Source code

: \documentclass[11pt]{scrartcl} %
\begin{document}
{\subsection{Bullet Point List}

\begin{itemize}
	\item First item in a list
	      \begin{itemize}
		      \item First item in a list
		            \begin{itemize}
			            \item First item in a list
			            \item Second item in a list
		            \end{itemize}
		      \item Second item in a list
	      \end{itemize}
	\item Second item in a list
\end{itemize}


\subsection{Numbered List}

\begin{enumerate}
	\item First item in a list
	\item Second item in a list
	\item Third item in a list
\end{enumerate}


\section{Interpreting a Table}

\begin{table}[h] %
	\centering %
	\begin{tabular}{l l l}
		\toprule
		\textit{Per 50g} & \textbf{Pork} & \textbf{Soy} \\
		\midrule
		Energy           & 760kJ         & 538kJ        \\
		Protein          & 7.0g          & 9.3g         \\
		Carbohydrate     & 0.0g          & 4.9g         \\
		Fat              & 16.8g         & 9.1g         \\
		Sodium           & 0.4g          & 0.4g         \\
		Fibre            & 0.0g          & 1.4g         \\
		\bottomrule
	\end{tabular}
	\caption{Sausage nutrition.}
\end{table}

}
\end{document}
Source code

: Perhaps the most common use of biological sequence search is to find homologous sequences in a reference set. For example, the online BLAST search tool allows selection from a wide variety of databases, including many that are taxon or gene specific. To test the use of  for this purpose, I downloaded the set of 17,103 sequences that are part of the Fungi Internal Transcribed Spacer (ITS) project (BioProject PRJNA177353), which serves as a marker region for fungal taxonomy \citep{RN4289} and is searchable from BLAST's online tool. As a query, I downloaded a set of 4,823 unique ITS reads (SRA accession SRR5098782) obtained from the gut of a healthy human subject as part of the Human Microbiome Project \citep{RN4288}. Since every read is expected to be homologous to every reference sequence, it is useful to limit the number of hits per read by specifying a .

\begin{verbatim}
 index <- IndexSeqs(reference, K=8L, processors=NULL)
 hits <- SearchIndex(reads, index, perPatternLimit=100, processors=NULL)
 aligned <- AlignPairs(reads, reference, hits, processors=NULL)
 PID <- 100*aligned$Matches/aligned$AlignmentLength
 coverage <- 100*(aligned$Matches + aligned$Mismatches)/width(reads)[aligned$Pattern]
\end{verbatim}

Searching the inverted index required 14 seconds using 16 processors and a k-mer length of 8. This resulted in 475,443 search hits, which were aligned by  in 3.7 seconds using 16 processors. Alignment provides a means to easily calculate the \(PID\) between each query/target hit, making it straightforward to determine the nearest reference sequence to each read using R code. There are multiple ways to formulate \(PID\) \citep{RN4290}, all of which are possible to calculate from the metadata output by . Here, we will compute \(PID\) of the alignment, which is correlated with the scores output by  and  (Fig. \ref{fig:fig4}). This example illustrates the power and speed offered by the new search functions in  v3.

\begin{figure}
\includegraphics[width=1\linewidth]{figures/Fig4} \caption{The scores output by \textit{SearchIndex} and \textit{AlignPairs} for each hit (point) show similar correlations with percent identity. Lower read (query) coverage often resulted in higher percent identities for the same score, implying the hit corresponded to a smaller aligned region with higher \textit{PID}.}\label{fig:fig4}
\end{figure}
= = = = = = =
| WORK ORDER |
Gather all lines of the records that include the word "coverage".

| EXERCISE SOLUTION |
 coverage <- 100*(aligned$Matches + aligned$Mismatches)/width(reads)[aligned$Pattern]
\includegraphics[width=1\linewidth]{figures/Fig4} \caption{The scores output by \textit{SearchIndex} and \textit{AlignPairs} for each hit (point) show similar correlations with percent identity. Lower read (query) coverage often resulted in higher percent identities for the same score, implying the hit corresponded to a smaller aligned region with higher \textit{PID}.}\label{fig:fig4}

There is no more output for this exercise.